A book signing with Susan Rosenberg will take place after the discussion. Trisha Brown: Choreography as Visual Art (Wesleyan, 2016) will be available for purchase at the program.
Please note that The Broad galleries are closed to the public on Mondays. Doors to this program will open at 7 p.m. Bring your ticket for this program to The Broad and skip the line for general admission entry without advance reservation between March 3 - 10.
About Trisha Brown Dance Company
“No choreographer who has come along in the last 30 years has done half as much to extend our idea of what dance can be.”
- New York Times
Trisha Brown Dance Company has presented the work of its legendary artistic director for over 40 years. Founded in 1970 when Trisha Brown branched out from the experimental Judson Dance Theater to work with her own group of dancers, TBDC offered its first performances at alternative sites in Manhattan’s SoHo. The repertory has grown from solos and small group pieces to include major evening-length works and collaborations between Ms. Brown and renowned visual artists.

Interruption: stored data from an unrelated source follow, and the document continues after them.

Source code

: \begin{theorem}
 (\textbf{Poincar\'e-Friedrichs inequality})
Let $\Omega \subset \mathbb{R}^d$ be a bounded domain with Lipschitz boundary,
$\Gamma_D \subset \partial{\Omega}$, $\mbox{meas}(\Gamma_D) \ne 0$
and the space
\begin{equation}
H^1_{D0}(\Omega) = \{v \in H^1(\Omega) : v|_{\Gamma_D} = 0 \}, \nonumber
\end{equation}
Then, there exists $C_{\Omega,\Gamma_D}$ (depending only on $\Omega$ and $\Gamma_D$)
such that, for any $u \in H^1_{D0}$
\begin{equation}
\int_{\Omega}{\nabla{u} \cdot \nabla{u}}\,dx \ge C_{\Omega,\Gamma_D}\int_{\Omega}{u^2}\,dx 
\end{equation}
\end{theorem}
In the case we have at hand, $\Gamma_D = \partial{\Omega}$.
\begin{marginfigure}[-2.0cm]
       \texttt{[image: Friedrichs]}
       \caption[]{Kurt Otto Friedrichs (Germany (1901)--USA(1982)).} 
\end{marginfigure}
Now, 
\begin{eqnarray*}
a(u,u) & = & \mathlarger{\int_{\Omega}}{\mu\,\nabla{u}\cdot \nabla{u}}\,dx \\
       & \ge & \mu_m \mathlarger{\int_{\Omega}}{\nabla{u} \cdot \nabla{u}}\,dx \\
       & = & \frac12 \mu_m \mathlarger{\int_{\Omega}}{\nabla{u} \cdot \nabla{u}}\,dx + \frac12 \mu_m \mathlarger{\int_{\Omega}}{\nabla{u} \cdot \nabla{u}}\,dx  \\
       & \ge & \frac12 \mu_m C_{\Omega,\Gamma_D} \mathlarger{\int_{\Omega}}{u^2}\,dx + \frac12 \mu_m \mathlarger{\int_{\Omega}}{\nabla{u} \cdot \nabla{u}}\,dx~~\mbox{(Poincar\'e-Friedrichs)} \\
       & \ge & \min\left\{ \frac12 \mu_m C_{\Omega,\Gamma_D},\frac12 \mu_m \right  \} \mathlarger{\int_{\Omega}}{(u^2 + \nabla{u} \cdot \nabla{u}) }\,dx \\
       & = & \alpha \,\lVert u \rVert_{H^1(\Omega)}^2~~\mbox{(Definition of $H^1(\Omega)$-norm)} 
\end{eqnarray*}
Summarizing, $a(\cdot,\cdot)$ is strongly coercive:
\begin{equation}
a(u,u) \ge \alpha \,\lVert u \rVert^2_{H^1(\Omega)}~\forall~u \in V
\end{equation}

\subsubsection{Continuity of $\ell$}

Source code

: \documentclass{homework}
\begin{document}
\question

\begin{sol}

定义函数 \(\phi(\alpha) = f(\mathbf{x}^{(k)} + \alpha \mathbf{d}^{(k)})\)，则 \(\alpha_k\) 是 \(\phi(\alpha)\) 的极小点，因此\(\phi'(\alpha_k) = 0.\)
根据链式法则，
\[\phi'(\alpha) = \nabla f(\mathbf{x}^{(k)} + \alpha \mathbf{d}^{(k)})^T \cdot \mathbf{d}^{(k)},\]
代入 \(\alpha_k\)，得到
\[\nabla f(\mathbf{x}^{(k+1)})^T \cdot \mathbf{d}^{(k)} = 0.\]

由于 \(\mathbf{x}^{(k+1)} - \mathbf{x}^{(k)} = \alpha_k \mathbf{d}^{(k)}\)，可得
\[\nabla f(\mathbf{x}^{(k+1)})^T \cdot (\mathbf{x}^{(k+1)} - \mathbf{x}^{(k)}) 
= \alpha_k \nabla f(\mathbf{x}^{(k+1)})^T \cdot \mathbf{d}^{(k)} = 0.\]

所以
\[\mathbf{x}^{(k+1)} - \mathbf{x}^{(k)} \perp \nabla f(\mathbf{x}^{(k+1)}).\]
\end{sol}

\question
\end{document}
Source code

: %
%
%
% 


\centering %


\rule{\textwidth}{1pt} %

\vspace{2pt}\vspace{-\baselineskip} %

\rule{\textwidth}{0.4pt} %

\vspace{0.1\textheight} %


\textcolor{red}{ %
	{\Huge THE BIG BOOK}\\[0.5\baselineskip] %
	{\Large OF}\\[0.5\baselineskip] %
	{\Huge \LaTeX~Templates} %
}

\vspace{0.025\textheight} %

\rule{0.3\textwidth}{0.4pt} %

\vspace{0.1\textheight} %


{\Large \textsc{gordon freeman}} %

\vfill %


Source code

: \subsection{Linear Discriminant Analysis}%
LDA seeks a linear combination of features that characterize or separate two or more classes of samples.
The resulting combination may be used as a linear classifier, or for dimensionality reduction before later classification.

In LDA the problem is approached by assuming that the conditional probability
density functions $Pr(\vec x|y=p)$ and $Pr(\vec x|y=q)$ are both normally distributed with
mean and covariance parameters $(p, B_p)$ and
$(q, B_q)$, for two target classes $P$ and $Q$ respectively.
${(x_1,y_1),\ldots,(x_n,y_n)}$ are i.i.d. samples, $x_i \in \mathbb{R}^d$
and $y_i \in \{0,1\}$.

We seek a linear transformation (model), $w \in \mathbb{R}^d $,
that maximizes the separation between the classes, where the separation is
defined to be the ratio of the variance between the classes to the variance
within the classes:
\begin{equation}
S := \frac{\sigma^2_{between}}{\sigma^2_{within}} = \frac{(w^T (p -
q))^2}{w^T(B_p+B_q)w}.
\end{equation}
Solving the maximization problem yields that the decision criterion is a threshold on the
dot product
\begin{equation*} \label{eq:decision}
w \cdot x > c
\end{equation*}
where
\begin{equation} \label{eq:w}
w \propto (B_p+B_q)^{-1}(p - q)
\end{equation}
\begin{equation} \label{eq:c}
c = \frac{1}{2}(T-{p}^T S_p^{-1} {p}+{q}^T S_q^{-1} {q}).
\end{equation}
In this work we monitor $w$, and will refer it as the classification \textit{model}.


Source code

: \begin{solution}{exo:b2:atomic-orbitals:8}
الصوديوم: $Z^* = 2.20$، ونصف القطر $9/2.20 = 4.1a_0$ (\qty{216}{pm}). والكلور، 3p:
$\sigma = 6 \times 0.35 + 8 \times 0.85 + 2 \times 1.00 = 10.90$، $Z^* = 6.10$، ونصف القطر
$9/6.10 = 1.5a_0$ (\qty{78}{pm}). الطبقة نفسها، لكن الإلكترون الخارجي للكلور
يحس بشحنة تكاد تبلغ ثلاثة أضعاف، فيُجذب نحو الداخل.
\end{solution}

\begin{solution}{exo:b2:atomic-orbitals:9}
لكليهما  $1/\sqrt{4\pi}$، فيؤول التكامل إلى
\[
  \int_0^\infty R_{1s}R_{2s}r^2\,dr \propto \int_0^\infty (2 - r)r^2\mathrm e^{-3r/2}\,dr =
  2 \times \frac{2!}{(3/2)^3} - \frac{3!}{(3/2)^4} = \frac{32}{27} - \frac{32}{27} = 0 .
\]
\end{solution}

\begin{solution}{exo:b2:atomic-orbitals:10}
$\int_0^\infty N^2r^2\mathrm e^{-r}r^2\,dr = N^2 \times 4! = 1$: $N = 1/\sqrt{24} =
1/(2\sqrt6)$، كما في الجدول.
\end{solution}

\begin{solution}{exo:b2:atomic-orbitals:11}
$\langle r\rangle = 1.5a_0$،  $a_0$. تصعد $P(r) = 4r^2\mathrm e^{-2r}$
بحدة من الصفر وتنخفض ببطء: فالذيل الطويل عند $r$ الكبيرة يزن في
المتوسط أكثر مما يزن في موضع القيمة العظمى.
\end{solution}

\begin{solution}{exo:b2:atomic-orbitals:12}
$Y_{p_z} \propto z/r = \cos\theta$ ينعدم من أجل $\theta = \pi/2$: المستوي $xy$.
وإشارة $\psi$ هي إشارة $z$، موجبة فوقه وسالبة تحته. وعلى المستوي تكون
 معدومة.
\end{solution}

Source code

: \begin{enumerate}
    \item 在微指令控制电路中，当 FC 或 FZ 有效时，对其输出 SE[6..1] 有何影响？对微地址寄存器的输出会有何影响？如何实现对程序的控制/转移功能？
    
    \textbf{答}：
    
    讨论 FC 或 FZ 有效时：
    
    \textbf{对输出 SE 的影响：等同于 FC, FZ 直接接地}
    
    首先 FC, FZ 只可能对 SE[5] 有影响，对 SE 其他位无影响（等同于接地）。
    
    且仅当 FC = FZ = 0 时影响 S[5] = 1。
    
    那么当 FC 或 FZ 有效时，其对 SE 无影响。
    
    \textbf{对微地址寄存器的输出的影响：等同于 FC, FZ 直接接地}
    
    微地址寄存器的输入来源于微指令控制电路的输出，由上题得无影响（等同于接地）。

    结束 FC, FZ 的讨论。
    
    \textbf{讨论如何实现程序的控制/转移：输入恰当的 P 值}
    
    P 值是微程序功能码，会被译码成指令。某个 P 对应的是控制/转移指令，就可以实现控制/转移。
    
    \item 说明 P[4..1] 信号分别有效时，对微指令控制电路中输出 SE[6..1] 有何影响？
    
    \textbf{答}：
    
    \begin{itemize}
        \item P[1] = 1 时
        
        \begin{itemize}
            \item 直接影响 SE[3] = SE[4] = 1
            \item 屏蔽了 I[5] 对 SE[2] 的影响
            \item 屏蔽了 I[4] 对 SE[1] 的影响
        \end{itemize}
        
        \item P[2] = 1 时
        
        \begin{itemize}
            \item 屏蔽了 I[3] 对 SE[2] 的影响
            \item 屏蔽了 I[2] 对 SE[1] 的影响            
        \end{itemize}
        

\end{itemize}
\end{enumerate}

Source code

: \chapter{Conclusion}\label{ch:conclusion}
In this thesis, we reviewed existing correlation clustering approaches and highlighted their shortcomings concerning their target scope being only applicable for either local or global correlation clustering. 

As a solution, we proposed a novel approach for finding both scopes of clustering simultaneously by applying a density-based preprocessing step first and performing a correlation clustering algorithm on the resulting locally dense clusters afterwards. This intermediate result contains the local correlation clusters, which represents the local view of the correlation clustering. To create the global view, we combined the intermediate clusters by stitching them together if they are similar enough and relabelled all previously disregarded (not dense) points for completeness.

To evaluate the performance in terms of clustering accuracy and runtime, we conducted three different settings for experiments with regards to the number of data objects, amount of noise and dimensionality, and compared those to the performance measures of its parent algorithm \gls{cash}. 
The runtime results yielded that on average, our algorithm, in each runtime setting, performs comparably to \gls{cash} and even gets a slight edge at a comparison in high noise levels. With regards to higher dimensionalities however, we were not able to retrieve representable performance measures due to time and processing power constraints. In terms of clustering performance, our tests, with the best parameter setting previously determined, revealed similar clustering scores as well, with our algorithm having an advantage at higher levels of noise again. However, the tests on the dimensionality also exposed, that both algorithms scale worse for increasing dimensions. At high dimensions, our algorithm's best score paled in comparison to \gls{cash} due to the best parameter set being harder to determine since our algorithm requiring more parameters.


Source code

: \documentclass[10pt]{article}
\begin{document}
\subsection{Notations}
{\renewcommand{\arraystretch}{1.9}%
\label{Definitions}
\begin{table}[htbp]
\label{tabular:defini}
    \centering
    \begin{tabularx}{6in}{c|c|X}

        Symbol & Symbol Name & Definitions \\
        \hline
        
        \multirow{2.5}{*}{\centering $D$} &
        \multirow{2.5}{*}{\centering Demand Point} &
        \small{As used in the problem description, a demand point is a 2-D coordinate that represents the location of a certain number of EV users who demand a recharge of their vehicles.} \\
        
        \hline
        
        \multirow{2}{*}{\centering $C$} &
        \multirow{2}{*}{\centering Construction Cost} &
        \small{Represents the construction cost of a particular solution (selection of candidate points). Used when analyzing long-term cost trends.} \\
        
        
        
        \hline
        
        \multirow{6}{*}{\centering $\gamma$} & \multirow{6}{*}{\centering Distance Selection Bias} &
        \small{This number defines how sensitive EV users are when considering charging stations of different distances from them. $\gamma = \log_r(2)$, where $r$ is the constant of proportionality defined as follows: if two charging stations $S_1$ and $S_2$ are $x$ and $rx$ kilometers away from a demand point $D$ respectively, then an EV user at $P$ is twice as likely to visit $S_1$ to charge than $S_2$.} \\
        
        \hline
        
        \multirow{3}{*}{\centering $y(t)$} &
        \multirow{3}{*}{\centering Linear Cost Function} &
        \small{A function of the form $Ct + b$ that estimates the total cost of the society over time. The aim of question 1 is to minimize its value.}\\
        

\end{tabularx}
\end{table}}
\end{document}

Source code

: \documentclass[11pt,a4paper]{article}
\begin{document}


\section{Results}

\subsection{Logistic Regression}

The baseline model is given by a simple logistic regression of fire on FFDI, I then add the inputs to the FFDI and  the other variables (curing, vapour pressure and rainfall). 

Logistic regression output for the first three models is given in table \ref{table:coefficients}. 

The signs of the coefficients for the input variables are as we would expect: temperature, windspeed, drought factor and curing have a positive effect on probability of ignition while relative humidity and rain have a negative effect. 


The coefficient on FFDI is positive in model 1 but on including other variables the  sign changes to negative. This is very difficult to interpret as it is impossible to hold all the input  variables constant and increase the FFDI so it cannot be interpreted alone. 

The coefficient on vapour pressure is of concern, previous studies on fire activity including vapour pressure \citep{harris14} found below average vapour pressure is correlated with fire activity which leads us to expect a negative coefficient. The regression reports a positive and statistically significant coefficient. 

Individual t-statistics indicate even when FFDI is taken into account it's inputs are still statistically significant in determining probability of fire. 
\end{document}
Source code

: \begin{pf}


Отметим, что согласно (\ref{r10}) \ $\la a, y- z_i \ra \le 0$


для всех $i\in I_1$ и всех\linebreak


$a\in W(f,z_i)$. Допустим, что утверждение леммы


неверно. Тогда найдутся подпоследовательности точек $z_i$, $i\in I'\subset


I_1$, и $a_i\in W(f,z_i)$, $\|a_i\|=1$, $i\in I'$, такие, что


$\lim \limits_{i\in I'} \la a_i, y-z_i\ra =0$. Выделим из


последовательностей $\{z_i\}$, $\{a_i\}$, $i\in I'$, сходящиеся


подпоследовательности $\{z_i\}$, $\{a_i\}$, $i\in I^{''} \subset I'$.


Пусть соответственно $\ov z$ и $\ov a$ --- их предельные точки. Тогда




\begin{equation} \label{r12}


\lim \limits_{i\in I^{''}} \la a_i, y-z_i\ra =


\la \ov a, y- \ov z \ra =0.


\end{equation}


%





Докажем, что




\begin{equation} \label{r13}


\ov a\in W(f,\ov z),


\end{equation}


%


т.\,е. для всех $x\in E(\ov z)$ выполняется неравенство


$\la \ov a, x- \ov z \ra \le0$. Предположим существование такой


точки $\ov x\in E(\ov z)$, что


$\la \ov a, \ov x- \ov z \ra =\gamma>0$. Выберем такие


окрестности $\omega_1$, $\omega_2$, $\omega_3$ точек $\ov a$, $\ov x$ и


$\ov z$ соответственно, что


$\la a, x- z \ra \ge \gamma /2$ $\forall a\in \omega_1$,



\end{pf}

Recognized as one of the greatest dancers and choreographers of her time, Trisha Brown’s role as the curator of her own work remains one of her most significant, if unacknowledged, contributions to dance and art history. With a new program, In Plain Site, TBDC brings this facet of Brown’s vision to the foreground as a means to perpetuate her legacy into the future.
About Elizabeth Diller
Elizabeth Diller is a founding Partner of Diller Scofidio + Renfro, an interdisciplinary design studio that works at the intersection of architecture, the visual arts, and the performing arts. With Ricardo Scofidio, Diller was the first in the field of architecture to receive the “genius” award from the MacArthur Foundation, which stated, “their work explores how space functions in our culture and illustrates that architecture, when understood as the physical manifestation of social relationships, is everywhere, not just in buildings.” DS+R established its identity through independent, theoretical, and self-generated projects before coming to international prominence with two of the most important planning initiatives in New York: the High Line, and the redesign of the Lincoln Center for the Performing Arts campus. In addition to The Broad, Diller is Principal-in-Charge of The Shed, a new center for artistic invention, and the renovation and expansion of MoMA, both in New York. Diller graduated from the Cooper Union School of Architecture in 1979, and taught at the school from 1981-1990. She is a Professor of Architecture at Princeton University. Diller is a recipient of the Smithsonian Institution’s National Design Award, the Lifetime Achievement Award from the National Academy of Design, and the Brunner Prize from the American Academy of the Arts and Letters. She is a Fellow of the American Academy of Arts and Sciences, and International Fellow of the Royal Institute of British Architects. In 2013, Diller was awarded the Barnard Medal of Distinction, and DS+R was presented a Centennial Medal of Honor from the American Academy in Rome. Diller was selected by Time magazine as one of the “100 Most Influential People in the World.”
About Susan Rosenberg
Susan Rosenberg is Consulting Historical Scholar at the Trisha Brown Dance Company. She is Associate Professor of Art History at St. John’s University and earned a doctorate from the Institute of Fine Arts, New York University. As a graduate student she served as a research assistant contributing to publications, exhibitions and public symposia at the New Museum of Contemporary Art, the Whitney Museum of American Art, the Brooklyn Museum and the Philadelphia Museum of Art. She was Assistant Curator of Modern and Contemporary Art at the Philadelphia Museum of Art (1999-2003) and Associate Curator of Modern and Contemporary Art at the Seattle Art Museum (2003-2006). In these positions, she was responsible for exhibitions, installations, acquisitions, and publications of international, national and local dimensions. In Philadelphia she participated in a major reinstallation of the modern and contemporary art collection following gallery renovations – and contributed the collections’ first published catalogue. In Seattle she contributed to strategic planning in the areas of artistic commissions, acquisitions and educational programming for a planned outdoor sculpture park and expanded museum facility.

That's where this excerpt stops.